(No longer in theaters)
Iain Canning, Emile Sherman
Dec 2, 2011
Michael Fassbender fans, you’re in for a treat: The handsome Irish actor whips Keira Knightley’s bare butt in A Dangerous Method and shows his pickle in Shame. The pickle shot is extraneous, as is the bush shot of Carey Mulligan in the shower, but the NC-17 rating will let Shame director Steve McQueen (not the dead star) proclaim, “The actors are naked, I tell you. Emotionally and physically.” He opens with the Irish-born, New Jersey–raised Brandon Sullivan (Fassbender) lying naked on his bed, staring forlornly into space after another meaningless sexual encounter. The man is already marinating in his shame, so there’s nowhere to go but down. The title says it all.
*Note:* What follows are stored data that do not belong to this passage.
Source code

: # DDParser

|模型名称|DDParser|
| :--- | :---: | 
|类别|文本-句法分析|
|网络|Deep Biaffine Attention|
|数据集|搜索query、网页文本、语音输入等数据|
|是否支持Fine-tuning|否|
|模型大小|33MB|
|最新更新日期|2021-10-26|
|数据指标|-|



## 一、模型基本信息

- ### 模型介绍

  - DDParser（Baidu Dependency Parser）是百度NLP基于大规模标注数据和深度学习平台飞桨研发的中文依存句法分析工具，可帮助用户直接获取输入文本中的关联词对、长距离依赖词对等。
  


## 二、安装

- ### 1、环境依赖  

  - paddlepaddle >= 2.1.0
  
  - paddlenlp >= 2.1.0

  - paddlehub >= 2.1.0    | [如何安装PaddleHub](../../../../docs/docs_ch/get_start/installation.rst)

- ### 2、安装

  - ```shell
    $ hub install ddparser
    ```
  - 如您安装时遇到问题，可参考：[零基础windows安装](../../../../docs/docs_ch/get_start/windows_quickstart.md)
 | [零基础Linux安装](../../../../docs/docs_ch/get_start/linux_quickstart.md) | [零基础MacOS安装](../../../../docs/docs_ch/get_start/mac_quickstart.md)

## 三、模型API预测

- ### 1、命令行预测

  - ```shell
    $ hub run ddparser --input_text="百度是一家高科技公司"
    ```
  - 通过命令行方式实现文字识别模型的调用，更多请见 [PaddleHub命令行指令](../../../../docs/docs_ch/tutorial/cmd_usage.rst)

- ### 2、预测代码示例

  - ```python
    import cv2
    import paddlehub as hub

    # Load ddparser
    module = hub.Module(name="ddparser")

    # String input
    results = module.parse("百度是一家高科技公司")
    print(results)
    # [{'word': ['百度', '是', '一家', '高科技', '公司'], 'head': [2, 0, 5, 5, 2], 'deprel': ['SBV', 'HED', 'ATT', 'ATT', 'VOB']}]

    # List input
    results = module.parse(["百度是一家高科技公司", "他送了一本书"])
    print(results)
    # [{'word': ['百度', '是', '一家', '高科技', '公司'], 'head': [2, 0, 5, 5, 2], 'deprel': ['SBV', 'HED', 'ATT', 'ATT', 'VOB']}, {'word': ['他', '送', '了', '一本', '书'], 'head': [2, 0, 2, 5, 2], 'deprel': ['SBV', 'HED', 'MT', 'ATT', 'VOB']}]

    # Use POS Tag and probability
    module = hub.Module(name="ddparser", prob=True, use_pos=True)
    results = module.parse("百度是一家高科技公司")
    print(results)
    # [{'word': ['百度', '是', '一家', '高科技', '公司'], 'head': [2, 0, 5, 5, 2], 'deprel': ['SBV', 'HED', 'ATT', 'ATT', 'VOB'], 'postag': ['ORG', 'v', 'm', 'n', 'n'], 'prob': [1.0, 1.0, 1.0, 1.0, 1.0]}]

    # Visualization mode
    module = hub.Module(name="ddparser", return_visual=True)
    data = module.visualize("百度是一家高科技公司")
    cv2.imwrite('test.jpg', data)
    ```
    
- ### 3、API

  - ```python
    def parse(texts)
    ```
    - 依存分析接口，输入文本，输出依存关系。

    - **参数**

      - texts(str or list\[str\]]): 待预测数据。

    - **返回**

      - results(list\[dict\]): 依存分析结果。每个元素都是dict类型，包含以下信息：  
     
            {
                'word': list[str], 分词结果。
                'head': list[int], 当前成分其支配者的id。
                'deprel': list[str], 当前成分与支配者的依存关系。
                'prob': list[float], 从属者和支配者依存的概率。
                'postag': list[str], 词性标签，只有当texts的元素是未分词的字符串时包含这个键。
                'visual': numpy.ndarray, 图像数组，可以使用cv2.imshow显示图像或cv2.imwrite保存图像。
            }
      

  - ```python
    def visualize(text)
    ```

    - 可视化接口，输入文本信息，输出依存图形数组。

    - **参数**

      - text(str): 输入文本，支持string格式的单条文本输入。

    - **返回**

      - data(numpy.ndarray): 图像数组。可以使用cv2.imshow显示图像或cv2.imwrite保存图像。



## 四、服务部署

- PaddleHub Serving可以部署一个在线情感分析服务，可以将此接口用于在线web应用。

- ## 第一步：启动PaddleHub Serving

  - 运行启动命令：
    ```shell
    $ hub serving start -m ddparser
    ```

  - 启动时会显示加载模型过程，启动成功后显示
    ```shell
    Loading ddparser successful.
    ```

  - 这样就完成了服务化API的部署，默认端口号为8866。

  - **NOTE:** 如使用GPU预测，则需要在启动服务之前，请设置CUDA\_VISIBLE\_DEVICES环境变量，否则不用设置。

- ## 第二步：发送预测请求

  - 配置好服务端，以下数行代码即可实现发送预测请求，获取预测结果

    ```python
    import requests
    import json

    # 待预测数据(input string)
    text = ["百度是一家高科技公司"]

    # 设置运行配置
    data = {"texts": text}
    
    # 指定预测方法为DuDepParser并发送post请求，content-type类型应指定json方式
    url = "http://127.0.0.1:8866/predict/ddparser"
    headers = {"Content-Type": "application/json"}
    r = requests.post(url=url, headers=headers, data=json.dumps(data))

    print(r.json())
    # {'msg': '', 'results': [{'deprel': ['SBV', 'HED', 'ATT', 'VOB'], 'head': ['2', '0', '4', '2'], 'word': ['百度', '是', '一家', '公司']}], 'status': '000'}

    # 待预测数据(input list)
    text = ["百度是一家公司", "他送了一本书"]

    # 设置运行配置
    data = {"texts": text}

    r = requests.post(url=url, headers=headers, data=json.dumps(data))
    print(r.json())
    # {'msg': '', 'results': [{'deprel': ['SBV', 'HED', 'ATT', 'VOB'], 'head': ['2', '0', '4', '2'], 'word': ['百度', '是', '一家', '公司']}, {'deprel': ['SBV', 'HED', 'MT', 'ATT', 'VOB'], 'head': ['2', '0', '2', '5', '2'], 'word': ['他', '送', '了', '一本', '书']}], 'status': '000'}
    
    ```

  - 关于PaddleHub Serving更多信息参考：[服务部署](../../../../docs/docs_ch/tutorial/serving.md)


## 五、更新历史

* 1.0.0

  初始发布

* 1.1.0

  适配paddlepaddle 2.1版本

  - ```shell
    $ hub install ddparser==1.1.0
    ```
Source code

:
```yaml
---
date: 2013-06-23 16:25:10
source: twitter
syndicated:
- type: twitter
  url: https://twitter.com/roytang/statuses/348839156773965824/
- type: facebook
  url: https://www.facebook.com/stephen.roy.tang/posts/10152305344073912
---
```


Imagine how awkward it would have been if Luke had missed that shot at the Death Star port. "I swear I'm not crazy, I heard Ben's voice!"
Brandon is not a predator — he’s magnetic enough that his pickups are soft sells. But he prefers prostitutes and online sex-chats and porn: Nothing with emotional commitment. His one tie is to his sister, Sissy (Mulligan), a nightclub singer who moves in with him and whom we watch slowly torture the song “New York, New York” to death. (Her funereal performance is meant to be bitterly ironic.) Sissy also sleeps around a lot, but, unlike her brother, gets too emotionally committed too fast. Each sibling embarrasses the other, but they’re stuck together in Brandon’s big, faceless, far West Side apartment with its views of New Jersey.
McQueen films his characters like specimens in a jar, but the stakes are so high that the actors deliver. There are some excellent scenes, the best one wordless. Brandon stares at a woman on the subway, mentally undressing her, and she, after much squirmy hesitation, seems to mentally undress him back. (I bet the actress, Lucy Walters, will get a lot of offers — er, parts — after this.) The other good scene comes early, when Brandon overhears his sister plead on the phone with a lover not to leave her. Mulligan hits some startling notes: Sissy’s fear of abandonment is primal.
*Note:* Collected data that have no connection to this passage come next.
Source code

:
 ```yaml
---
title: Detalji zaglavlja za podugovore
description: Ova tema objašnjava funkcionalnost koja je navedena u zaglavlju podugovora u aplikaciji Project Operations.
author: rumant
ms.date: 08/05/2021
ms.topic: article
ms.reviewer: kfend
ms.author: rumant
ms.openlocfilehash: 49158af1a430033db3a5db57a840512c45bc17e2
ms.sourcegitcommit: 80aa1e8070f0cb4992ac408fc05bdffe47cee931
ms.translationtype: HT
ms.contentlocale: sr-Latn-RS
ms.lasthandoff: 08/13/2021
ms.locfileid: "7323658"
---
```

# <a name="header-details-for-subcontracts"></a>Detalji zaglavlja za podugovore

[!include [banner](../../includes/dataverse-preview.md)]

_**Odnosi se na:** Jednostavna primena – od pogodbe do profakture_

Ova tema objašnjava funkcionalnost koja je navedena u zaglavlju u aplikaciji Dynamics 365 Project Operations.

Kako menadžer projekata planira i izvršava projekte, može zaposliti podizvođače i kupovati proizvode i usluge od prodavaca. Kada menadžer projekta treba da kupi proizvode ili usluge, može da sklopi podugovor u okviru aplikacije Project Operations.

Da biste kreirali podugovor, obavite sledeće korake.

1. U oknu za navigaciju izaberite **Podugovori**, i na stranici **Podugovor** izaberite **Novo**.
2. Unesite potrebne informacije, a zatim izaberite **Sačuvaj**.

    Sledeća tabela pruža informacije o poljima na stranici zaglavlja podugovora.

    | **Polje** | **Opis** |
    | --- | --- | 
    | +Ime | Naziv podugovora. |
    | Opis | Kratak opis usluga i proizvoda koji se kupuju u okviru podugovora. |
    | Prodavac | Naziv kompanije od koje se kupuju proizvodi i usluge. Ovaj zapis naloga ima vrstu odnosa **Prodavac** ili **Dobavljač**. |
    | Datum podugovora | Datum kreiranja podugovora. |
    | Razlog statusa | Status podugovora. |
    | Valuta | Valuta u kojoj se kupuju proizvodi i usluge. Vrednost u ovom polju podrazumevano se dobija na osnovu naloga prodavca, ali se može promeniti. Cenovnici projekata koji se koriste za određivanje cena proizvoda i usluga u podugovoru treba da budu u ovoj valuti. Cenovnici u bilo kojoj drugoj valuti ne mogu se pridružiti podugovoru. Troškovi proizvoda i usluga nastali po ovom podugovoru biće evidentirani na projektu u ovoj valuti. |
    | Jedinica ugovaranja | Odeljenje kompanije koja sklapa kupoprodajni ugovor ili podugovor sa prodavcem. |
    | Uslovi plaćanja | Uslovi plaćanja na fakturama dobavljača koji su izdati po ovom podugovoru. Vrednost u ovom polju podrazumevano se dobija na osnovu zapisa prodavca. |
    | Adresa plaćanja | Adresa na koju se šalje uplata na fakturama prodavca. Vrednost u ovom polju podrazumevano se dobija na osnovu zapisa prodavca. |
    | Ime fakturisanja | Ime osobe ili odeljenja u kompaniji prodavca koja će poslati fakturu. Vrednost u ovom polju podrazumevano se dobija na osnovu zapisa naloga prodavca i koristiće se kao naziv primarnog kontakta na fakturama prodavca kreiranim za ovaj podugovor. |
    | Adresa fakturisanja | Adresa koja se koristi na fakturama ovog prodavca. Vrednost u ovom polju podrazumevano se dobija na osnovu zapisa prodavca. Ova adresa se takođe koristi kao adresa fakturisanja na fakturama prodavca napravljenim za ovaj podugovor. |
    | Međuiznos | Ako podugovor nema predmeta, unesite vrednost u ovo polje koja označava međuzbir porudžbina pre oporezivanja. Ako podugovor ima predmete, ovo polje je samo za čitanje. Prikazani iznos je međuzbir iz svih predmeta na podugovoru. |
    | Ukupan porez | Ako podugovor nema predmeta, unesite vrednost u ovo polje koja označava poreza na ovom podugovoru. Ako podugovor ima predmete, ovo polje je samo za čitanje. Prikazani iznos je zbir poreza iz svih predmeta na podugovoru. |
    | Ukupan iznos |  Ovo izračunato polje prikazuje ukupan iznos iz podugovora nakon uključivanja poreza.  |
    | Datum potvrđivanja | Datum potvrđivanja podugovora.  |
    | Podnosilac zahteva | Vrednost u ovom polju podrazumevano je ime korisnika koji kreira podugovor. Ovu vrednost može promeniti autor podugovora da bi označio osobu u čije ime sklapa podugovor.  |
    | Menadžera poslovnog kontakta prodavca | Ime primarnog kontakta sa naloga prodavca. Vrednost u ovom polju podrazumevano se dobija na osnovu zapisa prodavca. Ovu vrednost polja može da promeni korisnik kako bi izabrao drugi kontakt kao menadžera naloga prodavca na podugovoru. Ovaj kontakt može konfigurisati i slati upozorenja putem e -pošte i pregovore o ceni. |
The rest of Shame is so obvious that it makes a great gigglefest, but a lot of people watch in awe, cued by Harry Escott’s plaintive drone of a score, which sounds too much like Max Richter. When Brandon flees a potential girlfriend (Nicole Beharie) because the sex would be too, you know, intimate, he sinks to a new low. He goes to a gay bar and lets an anonymous patron suck him off. The horror, the horror. Then he has an orgy (with women) in which he looks like Christ on the cross and opens his mouth in a silent scream of anguish. Since McQueen has told us so little about Brandon’s or his sister’s past, we have no insight into how the siblings turned out the way they did. It’s empty sex for us, too.